About this task
Give the listing again exactly, omitting its images.

Material to process

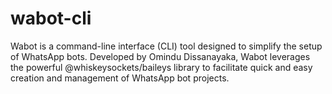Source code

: # wabot-cli
Wabot is a command-line interface (CLI) tool designed to simplify the setup of WhatsApp bots. Developed by Omindu Dissanayaka, Wabot leverages the powerful @whiskeysockets/baileys library to facilitate quick and easy creation and management of WhatsApp bot projects.
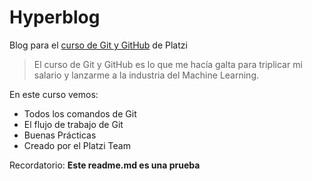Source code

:# Hyperblog
Blog para el [curso de Git y GitHub](https://platzi.com/cursos/git-github/ "curso de Git y GitHub") de Platzi

> El curso de Git y GitHub es lo que me hacía galta para triplicar mi salario y lanzarme a la industria del Machine Learning.

En este curso vemos:
* Todos los comandos de Git
* El flujo de trabajo de Git
* Buenas Prácticas
* Creado por el Platzi Team

Recordatorio: **Este readme.md es una prueba**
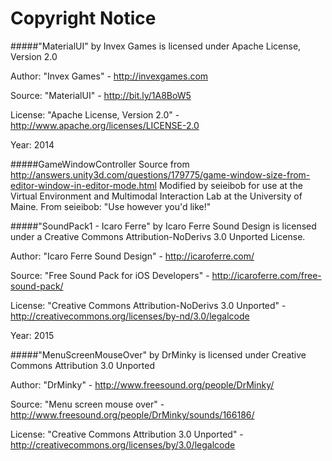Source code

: Copyright Notice
========

#####"MaterialUI" by Invex Games is licensed under Apache License, Version 2.0

Author: "Invex Games" - http://invexgames.com

Source: "MaterialUI" - http://bit.ly/1A8BoW5

License: "Apache License, Version 2.0" - http://www.apache.org/licenses/LICENSE-2.0

Year: 2014

#####GameWindowController
Source from http://answers.unity3d.com/questions/179775/game-window-size-from-editor-window-in-editor-mode.html
Modified by seieibob for use at the Virtual Environment and Multimodal Interaction Lab at the University of Maine.
From seieibob: "Use however you'd like!"

#####"SoundPack1 - Icaro Ferre" by Icaro Ferre Sound Design is licensed under a Creative Commons Attribution-NoDerivs 3.0 Unported License.

Author: "Icaro Ferre Sound Design" - http://icaroferre.com/

Source: "Free Sound Pack for iOS Developers" - http://icaroferre.com/free-sound-pack/

License: "Creative Commons Attribution-NoDerivs 3.0 Unported" - http://creativecommons.org/licenses/by-nd/3.0/legalcode

Year: 2015

#####"MenuScreenMouseOver" by DrMinky is licensed under Creative Commons Attribution 3.0 Unported

Author: "DrMinky" - http://www.freesound.org/people/DrMinky/

Source: "Menu screen mouse over" - http://www.freesound.org/people/DrMinky/sounds/166186/

License: "Creative Commons Attribution 3.0 Unported" - http://creativecommons.org/licenses/by/3.0/legalcode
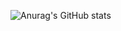 ![Anurag's GitHub stats](https://github-readme-stats.vercel.app/api?username=pandora&show_icons=true&theme=radical)

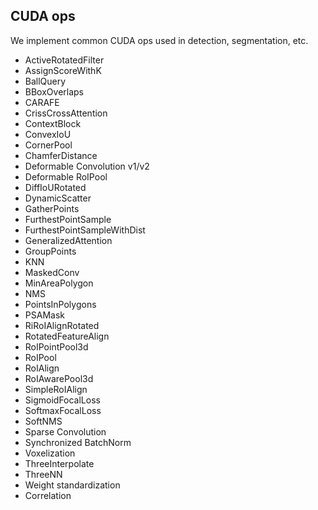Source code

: ## CUDA ops

We implement common CUDA ops used in detection, segmentation, etc.

- ActiveRotatedFilter
- AssignScoreWithK
- BallQuery
- BBoxOverlaps
- CARAFE
- CrissCrossAttention
- ContextBlock
- ConvexIoU
- CornerPool
- ChamferDistance
- Deformable Convolution v1/v2
- Deformable RoIPool
- DiffIoURotated
- DynamicScatter
- GatherPoints
- FurthestPointSample
- FurthestPointSampleWithDist
- GeneralizedAttention
- GroupPoints
- KNN
- MaskedConv
- MinAreaPolygon
- NMS
- PointsInPolygons
- PSAMask
- RiRoIAlignRotated
- RotatedFeatureAlign
- RoIPointPool3d
- RoIPool
- RoIAlign
- RoIAwarePool3d
- SimpleRoIAlign
- SigmoidFocalLoss
- SoftmaxFocalLoss
- SoftNMS
- Sparse Convolution
- Synchronized BatchNorm
- Voxelization
- ThreeInterpolate
- ThreeNN
- Weight standardization
- Correlation
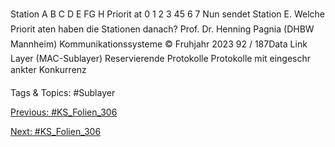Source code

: Station A B C D E FG H
Priorit at 0 1 2 3 45 6 7
Nun sendet Station E. Welche Priorit aten haben die Stationen danach?
Prof. Dr. Henning Pagnia (DHBW Mannheim) Kommunikationssysteme © Fruhjahr 2023 92 / 187Data Link Layer (MAC-Sublayer) Reservierende Protokolle
Protokolle mit eingeschr ankter Konkurrenz

   Tags & Topics:
   #Sublayer

[Previous: #KS_Folien_306](KS_Folien_306.md)

[Next: #KS_Folien_306](KS_Folien_306.md)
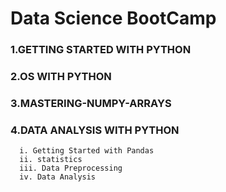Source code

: 
# Data Science BootCamp


### 1.GETTING STARTED WITH PYTHON
### 2.OS WITH PYTHON
### 3.MASTERING-NUMPY-ARRAYS
### 4.DATA ANALYSIS WITH PYTHON
      i. Getting Started with Pandas
      ii. statistics
      iii. Data Preprocessing
      iv. Data Analysis




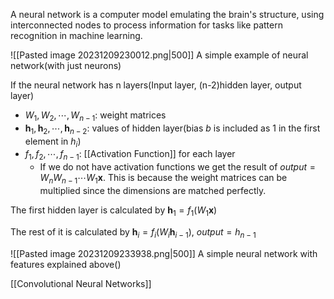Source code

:A neural network is a computer model emulating the brain's structure, using interconnected nodes to process information for tasks like pattern recognition in machine learning.

![[Pasted image 20231209230012.png|500]]
A simple example of neural network(with just neurons)

If the neural network has n layers(Input layer, (n-2)hidden layer, output layer)
- $W_1, W_2,\cdots,W_{n-1}$: weight matrices
- $\textbf{h}_1, \textbf{h}_2, \cdots, \textbf{h}_{n-2}$: values of hidden layer(bias $b$ is included as 1 in the first element in $h_i$)
- $f_1,f_2,\cdots,f_{n-1}$: [[Activation Function]] for each layer
	- If we do not have activation functions we get the result of $output = W_nW_{n-1}\cdots W_1\textbf{x}$. This is because the weight matrices can be multiplied since the dimensions are matched perfectly.

The first hidden layer is calculated by $\textbf{h}_1 = f_1(W_1\textbf{x})$   

The rest of it is calculated by $\textbf{h}_i =f_i(W_i\textbf{h}_{i-1})$, $output = h_{n-1}$ 

![[Pasted image 20231209233938.png|500]]
A simple neural network with features explained above()

[[Convolutional Neural Networks]]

Solution for this task
Source code

: # wabot-cli
Wabot is a command-line interface (CLI) tool designed to simplify the setup of WhatsApp bots. Developed by Omindu Dissanayaka, Wabot leverages the powerful @whiskeysockets/baileys library to facilitate quick and easy creation and management of WhatsApp bot projects.
Source code

:# Hyperblog
Blog para el [curso de Git y GitHub](https://platzi.com/cursos/git-github/ "curso de Git y GitHub") de Platzi

> El curso de Git y GitHub es lo que me hacía galta para triplicar mi salario y lanzarme a la industria del Machine Learning.

En este curso vemos:
* Todos los comandos de Git
* El flujo de trabajo de Git
* Buenas Prácticas
* Creado por el Platzi Team

Recordatorio: **Este readme.md es una prueba**
Source code

: Copyright Notice
========

#####"MaterialUI" by Invex Games is licensed under Apache License, Version 2.0

Author: "Invex Games" - http://invexgames.com

Source: "MaterialUI" - http://bit.ly/1A8BoW5

License: "Apache License, Version 2.0" - http://www.apache.org/licenses/LICENSE-2.0

Year: 2014

#####GameWindowController
Source from http://answers.unity3d.com/questions/179775/game-window-size-from-editor-window-in-editor-mode.html
Modified by seieibob for use at the Virtual Environment and Multimodal Interaction Lab at the University of Maine.
From seieibob: "Use however you'd like!"

#####"SoundPack1 - Icaro Ferre" by Icaro Ferre Sound Design is licensed under a Creative Commons Attribution-NoDerivs 3.0 Unported License.

Author: "Icaro Ferre Sound Design" - http://icaroferre.com/

Source: "Free Sound Pack for iOS Developers" - http://icaroferre.com/free-sound-pack/

License: "Creative Commons Attribution-NoDerivs 3.0 Unported" - http://creativecommons.org/licenses/by-nd/3.0/legalcode

Year: 2015

#####"MenuScreenMouseOver" by DrMinky is licensed under Creative Commons Attribution 3.0 Unported

Author: "DrMinky" - http://www.freesound.org/people/DrMinky/

Source: "Menu screen mouse over" - http://www.freesound.org/people/DrMinky/sounds/166186/

License: "Creative Commons Attribution 3.0 Unported" - http://creativecommons.org/licenses/by/3.0/legalcode
 ![Anurag's GitHub stats](https://github-readme-stats.vercel.app/api?username=pandora&show_icons=true&theme=radical)

Source code

: ## CUDA ops

We implement common CUDA ops used in detection, segmentation, etc.

- ActiveRotatedFilter
- AssignScoreWithK
- BallQuery
- BBoxOverlaps
- CARAFE
- CrissCrossAttention
- ContextBlock
- ConvexIoU
- CornerPool
- ChamferDistance
- Deformable Convolution v1/v2
- Deformable RoIPool
- DiffIoURotated
- DynamicScatter
- GatherPoints
- FurthestPointSample
- FurthestPointSampleWithDist
- GeneralizedAttention
- GroupPoints
- KNN
- MaskedConv
- MinAreaPolygon
- NMS
- PointsInPolygons
- PSAMask
- RiRoIAlignRotated
- RotatedFeatureAlign
- RoIPointPool3d
- RoIPool
- RoIAlign
- RoIAwarePool3d
- SimpleRoIAlign
- SigmoidFocalLoss
- SoftmaxFocalLoss
- SoftNMS
- Sparse Convolution
- Synchronized BatchNorm
- Voxelization
- ThreeInterpolate
- ThreeNN
- Weight standardization
- Correlation
Source code

: Station A B C D E FG H
Priorit at 0 1 2 3 45 6 7
Nun sendet Station E. Welche Priorit aten haben die Stationen danach?
Prof. Dr. Henning Pagnia (DHBW Mannheim) Kommunikationssysteme © Fruhjahr 2023 92 / 187Data Link Layer (MAC-Sublayer) Reservierende Protokolle
Protokolle mit eingeschr ankter Konkurrenz

   Tags & Topics:
   #Sublayer

[Previous: #KS_Folien_306](KS_Folien_306.md)

[Next: #KS_Folien_306](KS_Folien_306.md)
Source code

: 
# Data Science BootCamp


### 1.GETTING STARTED WITH PYTHON
### 2.OS WITH PYTHON
### 3.MASTERING-NUMPY-ARRAYS
### 4.DATA ANALYSIS WITH PYTHON
      i. Getting Started with Pandas
      ii. statistics
      iii. Data Preprocessing
      iv. Data Analysis




Source code

:A neural network is a computer model emulating the brain's structure, using interconnected nodes to process information for tasks like pattern recognition in machine learning.

![[Pasted image 20231209230012.png|500]]
A simple example of neural network(with just neurons)

If the neural network has n layers(Input layer, (n-2)hidden layer, output layer)
- $W_1, W_2,\cdots,W_{n-1}$: weight matrices
- $\textbf{h}_1, \textbf{h}_2, \cdots, \textbf{h}_{n-2}$: values of hidden layer(bias $b$ is included as 1 in the first element in $h_i$)
- $f_1,f_2,\cdots,f_{n-1}$: [[Activation Function]] for each layer
	- If we do not have activation functions we get the result of $output = W_nW_{n-1}\cdots W_1\textbf{x}$. This is because the weight matrices can be multiplied since the dimensions are matched perfectly.

The first hidden layer is calculated by $\textbf{h}_1 = f_1(W_1\textbf{x})$   

The rest of it is calculated by $\textbf{h}_i =f_i(W_i\textbf{h}_{i-1})$, $output = h_{n-1}$ 

![[Pasted image 20231209233938.png|500]]
A simple neural network with features explained above()

[[Convolutional Neural Networks]]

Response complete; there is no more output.